- Extracted material
※ ※ ※

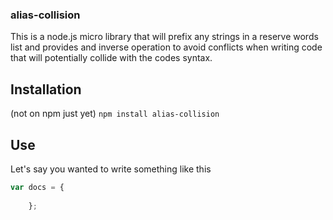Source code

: ### alias-collision

This is a node.js micro library that will prefix any strings in a reserve words list and provides and inverse operation to avoid conflicts when writing code that will potentially collide with the codes syntax.

## Installation

(not on npm just yet)
`npm install alias-collision`

## Use

Let's say you wanted to write something like this

```js
var docs = {
	
	};
```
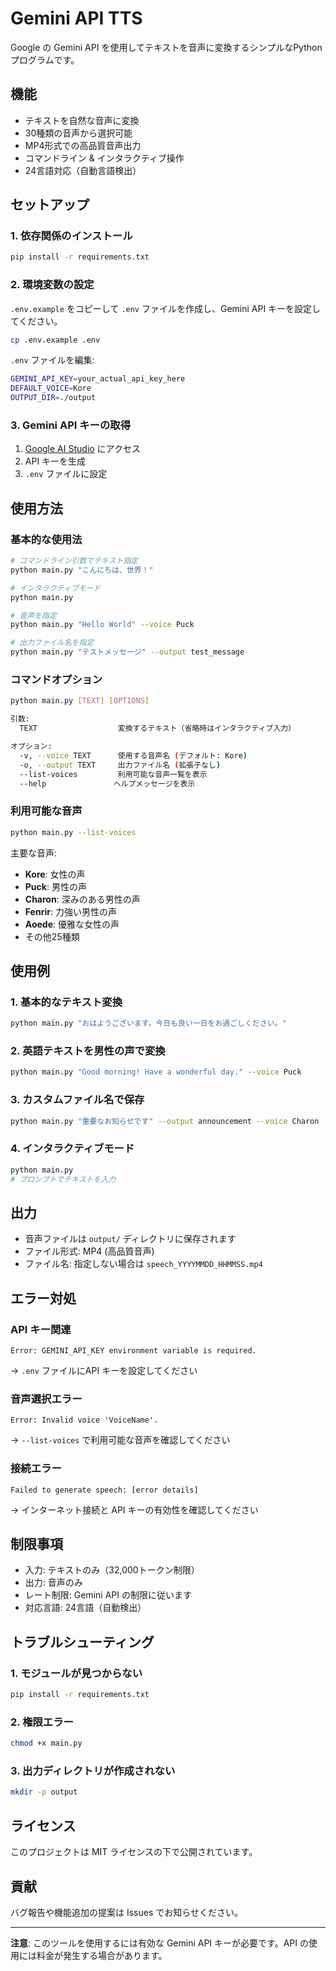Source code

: # Gemini API TTS

Google の Gemini API を使用してテキストを音声に変換するシンプルなPythonプログラムです。

## 機能

- テキストを自然な音声に変換
- 30種類の音声から選択可能
- MP4形式での高品質音声出力
- コマンドライン & インタラクティブ操作
- 24言語対応（自動言語検出）

## セットアップ

### 1. 依存関係のインストール

```bash
pip install -r requirements.txt
```

### 2. 環境変数の設定

`.env.example` をコピーして `.env` ファイルを作成し、Gemini API キーを設定してください。

```bash
cp .env.example .env
```

`.env` ファイルを編集:
```bash
GEMINI_API_KEY=your_actual_api_key_here
DEFAULT_VOICE=Kore
OUTPUT_DIR=./output
```

### 3. Gemini API キーの取得

1. [Google AI Studio](https://aistudio.google.com/) にアクセス
2. API キーを生成
3. `.env` ファイルに設定

## 使用方法

### 基本的な使用法

```bash
# コマンドライン引数でテキスト指定
python main.py "こんにちは、世界！"

# インタラクティブモード
python main.py

# 音声を指定
python main.py "Hello World" --voice Puck

# 出力ファイル名を指定
python main.py "テストメッセージ" --output test_message
```

### コマンドオプション

```bash
python main.py [TEXT] [OPTIONS]

引数:
  TEXT                  変換するテキスト（省略時はインタラクティブ入力）

オプション:
  -v, --voice TEXT      使用する音声名 (デフォルト: Kore)
  -o, --output TEXT     出力ファイル名 (拡張子なし)
  --list-voices         利用可能な音声一覧を表示
  --help               ヘルプメッセージを表示
```

### 利用可能な音声

```bash
python main.py --list-voices
```

主要な音声:
- **Kore**: 女性の声
- **Puck**: 男性の声
- **Charon**: 深みのある男性の声
- **Fenrir**: 力強い男性の声
- **Aoede**: 優雅な女性の声
- その他25種類

## 使用例

### 1. 基本的なテキスト変換

```bash
python main.py "おはようございます。今日も良い一日をお過ごしください。"
```

### 2. 英語テキストを男性の声で変換

```bash
python main.py "Good morning! Have a wonderful day." --voice Puck
```

### 3. カスタムファイル名で保存

```bash
python main.py "重要なお知らせです" --output announcement --voice Charon
```

### 4. インタラクティブモード

```bash
python main.py
# プロンプトでテキストを入力
```

## 出力

- 音声ファイルは `output/` ディレクトリに保存されます
- ファイル形式: MP4 (高品質音声)
- ファイル名: 指定しない場合は `speech_YYYYMMDD_HHMMSS.mp4`

## エラー対処

### API キー関連

```
Error: GEMINI_API_KEY environment variable is required.
```
→ `.env` ファイルにAPI キーを設定してください

### 音声選択エラー

```
Error: Invalid voice 'VoiceName'.
```
→ `--list-voices` で利用可能な音声を確認してください

### 接続エラー

```
Failed to generate speech: [error details]
```
→ インターネット接続と API キーの有効性を確認してください

## 制限事項

- 入力: テキストのみ（32,000トークン制限）
- 出力: 音声のみ
- レート制限: Gemini API の制限に従います
- 対応言語: 24言語（自動検出）

## トラブルシューティング

### 1. モジュールが見つからない

```bash
pip install -r requirements.txt
```

### 2. 権限エラー

```bash
chmod +x main.py
```

### 3. 出力ディレクトリが作成されない

```bash
mkdir -p output
```

## ライセンス

このプロジェクトは MIT ライセンスの下で公開されています。

## 貢献

バグ報告や機能追加の提案は Issues でお知らせください。

---

**注意**: このツールを使用するには有効な Gemini API キーが必要です。API の使用には料金が発生する場合があります。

※ ※ ※

- Directions
What belongs in the answer is each line of the data that has the word "voices".

- Response box
  --list-voices         利用可能な音声一覧を表示
python main.py --list-voices
→ `--list-voices` で利用可能な音声を確認してください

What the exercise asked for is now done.